I’m grateful, that in SA, we now don’t face being charged with capital offences, possibly being executed.  The last person hanged at Adelaide Gaol was Glen Sabre Valance on 24 November 1964.

More on ‘In Forma Pauperis‘ below.




Here’s what happened on execution day in South Australia:

On the day of execution, the prisoner was woken at 6 am and taken to a holding cell where they ate their final meal. Here they waited while preparations for the execution took place. The beam wasn’t erected until the prisoner was secure in the holding cell. The rope was tied to the beam and officials would arrive.

The hangman escorted the prisoner to the trap just before 8 am. The hangman’s assistant tied their ankles and hands and, if they desired, a religious leader would attend them.

A hood was placed over the prisoner’s head and face and the hanging rope was secured around their neck with the knot placed under the left ear.
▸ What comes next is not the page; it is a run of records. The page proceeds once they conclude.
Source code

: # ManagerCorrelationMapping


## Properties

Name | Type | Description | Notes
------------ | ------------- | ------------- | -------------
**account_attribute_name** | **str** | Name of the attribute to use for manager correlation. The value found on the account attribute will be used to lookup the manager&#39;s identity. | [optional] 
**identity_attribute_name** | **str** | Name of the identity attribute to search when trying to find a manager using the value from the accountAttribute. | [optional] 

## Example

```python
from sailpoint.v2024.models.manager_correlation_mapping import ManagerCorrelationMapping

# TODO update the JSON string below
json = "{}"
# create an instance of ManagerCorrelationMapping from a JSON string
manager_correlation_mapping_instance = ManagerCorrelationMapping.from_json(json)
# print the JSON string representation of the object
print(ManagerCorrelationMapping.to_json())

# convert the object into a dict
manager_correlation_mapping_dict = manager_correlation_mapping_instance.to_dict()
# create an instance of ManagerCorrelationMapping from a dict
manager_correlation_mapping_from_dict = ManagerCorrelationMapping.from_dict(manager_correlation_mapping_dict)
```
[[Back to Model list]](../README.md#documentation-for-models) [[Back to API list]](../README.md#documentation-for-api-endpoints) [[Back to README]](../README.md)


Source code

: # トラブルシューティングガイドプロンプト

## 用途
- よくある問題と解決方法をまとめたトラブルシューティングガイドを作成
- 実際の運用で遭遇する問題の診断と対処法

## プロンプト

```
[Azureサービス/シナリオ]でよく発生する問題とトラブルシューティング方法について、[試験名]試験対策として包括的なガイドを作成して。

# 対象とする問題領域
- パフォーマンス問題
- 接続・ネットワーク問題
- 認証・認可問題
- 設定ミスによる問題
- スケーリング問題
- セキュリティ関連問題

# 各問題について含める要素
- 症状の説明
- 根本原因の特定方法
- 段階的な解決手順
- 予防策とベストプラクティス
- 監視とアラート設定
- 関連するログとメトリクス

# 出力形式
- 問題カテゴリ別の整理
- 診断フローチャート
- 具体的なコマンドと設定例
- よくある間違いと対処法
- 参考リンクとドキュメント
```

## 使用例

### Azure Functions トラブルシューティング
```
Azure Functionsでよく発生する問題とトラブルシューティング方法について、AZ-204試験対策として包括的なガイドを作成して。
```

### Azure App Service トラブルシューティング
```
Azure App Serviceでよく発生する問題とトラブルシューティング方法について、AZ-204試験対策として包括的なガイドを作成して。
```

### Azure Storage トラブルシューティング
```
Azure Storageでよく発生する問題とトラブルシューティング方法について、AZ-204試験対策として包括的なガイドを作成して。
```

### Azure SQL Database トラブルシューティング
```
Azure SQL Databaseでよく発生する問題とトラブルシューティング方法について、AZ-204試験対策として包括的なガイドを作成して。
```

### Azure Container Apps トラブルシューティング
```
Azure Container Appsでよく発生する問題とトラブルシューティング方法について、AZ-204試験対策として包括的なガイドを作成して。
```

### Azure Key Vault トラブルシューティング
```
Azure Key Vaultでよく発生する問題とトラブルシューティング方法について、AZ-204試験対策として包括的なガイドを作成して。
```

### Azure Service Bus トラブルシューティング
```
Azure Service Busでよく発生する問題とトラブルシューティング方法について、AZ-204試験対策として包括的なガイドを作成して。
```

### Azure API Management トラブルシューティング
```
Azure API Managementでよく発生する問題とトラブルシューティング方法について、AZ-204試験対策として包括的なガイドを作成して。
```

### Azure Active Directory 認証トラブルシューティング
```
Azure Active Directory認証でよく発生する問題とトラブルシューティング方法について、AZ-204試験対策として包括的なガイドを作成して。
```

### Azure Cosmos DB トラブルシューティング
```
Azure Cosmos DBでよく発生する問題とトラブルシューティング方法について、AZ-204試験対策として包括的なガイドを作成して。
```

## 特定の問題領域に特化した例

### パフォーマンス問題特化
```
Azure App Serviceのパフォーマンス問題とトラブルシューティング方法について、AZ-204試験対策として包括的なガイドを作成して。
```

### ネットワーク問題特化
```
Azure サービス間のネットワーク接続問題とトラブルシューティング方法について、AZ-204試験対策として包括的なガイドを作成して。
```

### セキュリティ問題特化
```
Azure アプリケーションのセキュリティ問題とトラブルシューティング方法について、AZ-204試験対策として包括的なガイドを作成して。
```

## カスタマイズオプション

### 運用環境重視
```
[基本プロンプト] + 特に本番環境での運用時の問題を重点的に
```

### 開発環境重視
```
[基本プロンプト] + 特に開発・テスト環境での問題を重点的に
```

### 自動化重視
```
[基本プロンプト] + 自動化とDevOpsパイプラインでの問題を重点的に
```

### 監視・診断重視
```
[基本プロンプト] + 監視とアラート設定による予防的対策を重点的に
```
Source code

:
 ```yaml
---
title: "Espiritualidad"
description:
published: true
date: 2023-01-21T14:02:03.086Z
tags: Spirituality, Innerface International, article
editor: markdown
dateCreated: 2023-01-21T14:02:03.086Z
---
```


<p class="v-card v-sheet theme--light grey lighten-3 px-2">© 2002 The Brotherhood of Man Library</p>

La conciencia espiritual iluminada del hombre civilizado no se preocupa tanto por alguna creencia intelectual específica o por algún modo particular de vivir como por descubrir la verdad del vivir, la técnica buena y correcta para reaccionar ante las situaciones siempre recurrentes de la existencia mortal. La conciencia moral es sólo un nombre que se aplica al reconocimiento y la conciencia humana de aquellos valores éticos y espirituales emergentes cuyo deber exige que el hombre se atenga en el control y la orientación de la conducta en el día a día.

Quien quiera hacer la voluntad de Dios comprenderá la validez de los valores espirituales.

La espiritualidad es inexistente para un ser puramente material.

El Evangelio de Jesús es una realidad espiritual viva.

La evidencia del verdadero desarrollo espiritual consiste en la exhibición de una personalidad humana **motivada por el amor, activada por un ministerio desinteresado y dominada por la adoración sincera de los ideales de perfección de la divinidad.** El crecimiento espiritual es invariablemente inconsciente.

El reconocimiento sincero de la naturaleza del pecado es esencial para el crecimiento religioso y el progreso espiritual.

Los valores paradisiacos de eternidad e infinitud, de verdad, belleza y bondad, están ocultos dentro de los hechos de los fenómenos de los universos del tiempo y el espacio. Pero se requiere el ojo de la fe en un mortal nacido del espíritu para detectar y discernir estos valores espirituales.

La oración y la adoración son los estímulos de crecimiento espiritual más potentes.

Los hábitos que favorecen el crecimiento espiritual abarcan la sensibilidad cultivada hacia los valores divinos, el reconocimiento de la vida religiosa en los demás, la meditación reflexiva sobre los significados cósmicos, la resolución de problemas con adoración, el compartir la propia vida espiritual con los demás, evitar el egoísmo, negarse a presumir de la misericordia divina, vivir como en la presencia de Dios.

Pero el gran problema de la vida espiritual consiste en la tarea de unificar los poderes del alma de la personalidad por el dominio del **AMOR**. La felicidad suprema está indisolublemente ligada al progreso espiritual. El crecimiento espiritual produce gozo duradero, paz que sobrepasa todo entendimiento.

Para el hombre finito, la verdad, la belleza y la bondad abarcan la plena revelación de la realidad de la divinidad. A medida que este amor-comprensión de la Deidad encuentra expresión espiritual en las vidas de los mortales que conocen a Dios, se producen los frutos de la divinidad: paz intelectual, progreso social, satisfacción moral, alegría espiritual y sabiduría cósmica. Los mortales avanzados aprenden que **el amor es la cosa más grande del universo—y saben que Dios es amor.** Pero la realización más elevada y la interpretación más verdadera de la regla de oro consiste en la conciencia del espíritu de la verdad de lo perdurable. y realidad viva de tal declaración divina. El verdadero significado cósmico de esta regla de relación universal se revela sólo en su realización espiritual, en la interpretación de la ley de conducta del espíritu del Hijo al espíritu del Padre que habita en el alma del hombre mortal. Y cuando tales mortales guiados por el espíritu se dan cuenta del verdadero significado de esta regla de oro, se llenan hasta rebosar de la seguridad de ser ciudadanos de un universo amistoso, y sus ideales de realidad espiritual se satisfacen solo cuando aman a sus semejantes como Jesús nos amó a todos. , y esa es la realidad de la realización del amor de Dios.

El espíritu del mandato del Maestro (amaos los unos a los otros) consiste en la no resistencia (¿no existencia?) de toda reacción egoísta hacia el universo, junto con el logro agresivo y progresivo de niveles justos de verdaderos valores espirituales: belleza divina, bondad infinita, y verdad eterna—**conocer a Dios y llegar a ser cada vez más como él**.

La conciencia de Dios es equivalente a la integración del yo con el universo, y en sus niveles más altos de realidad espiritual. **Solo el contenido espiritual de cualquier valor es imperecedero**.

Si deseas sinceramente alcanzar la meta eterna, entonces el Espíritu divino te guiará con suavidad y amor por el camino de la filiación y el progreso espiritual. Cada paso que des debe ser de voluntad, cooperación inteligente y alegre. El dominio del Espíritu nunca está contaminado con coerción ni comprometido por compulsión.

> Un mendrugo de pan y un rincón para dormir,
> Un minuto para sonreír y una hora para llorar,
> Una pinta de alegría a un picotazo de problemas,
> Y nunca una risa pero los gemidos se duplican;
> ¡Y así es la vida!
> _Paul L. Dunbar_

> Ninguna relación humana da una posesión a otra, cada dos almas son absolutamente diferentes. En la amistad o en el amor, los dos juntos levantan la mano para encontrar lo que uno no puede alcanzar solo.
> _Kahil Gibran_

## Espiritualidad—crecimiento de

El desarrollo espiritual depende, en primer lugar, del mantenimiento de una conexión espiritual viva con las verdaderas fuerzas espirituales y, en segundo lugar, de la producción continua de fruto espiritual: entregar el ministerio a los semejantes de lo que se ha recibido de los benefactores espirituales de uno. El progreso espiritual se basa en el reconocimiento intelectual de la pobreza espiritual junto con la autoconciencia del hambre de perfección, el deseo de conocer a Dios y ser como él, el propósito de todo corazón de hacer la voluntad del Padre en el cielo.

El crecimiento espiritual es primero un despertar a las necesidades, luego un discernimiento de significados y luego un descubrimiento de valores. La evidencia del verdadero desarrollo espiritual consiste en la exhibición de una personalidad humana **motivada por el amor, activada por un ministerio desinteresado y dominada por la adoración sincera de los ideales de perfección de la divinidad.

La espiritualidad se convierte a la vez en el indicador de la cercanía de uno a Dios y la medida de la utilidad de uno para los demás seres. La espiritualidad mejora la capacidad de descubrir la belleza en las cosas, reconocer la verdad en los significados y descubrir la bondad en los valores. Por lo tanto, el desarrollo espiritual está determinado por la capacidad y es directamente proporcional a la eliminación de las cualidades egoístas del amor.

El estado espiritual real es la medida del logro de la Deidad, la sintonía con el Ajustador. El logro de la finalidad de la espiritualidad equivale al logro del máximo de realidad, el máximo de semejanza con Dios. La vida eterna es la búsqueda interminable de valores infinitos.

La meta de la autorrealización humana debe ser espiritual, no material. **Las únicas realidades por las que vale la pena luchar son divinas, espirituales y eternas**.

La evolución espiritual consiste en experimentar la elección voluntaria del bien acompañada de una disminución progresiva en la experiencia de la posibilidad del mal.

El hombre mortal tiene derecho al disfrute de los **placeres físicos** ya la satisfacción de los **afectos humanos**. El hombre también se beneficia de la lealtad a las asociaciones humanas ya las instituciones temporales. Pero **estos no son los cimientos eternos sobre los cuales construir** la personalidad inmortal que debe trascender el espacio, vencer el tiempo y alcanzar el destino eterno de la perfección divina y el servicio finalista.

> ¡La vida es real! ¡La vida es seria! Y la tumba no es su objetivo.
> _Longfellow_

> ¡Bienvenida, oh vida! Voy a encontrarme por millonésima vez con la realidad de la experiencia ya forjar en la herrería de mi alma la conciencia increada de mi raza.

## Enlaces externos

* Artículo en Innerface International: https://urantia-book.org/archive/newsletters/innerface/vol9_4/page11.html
The prisoner stood facing the window and a sheet was hung below to obscure the body as it dropped. If it was suspected that a prisoner might faint, two boards were placed across the trap and two officers would hold the prisoner upright.

The hangman would receive the signal, the trap would fall and the body would be left to hang for one hour.

After this time, an inquest would be held to determine the cause of death. While this may seem unnecessary, death may have occurred from strangulation, heart attack or snapping of the spinal cord.

Executed prisoners were buried between the inner and outer walls of Adelaide Gaol, with only their initials and the execution date painted on the wall to mark their grave. A plain pine coffin was filled with quick lime to speed up the decomposition process. A body would only be released to family if a pardon was granted.

The last person hanged at Adelaide Gaol was Glen Sabre Valance on 24 November 1964 before capital punishment was finally abolished in South Australia in December 1976.

The last person to be executed in Australia, ‘hanged by the neck until he was dead‘, was Ronald Ryan at Pentridge Prison, Victoria in 1967.

Currently, the sentence of life imprisonment (in some states ‘penal servitude for life’, ‘strict security life imprisonment’, or ‘for the term of his natural life’) has become the most severe sanction authorised by Australian law.



Ultimately the Poor Persons Legal Assistance Act 1925 [ceased] was repealed by the Legal Services Commission Act 1977 an Act of the SA State Parliament establishing the Legal Services Commission to provide for legal assistance for persons throughout the State.  Today the Legal Services Commission is the foremost legal aid body in SA.

National Legal Aid is the umbrella body for legal aid commissions in Australia.




That all people should have the means to access justice is basically a universal principal & one that is alive & well in Australia.

Why should legal aid not be provided to those unable to pay for a lawyer, to those unable to pay for a fair trial, unable to pay for justice, when facing criminal proceedings?

Nobody should be deprived of the ability to defend themselves against the heavy hand of the law.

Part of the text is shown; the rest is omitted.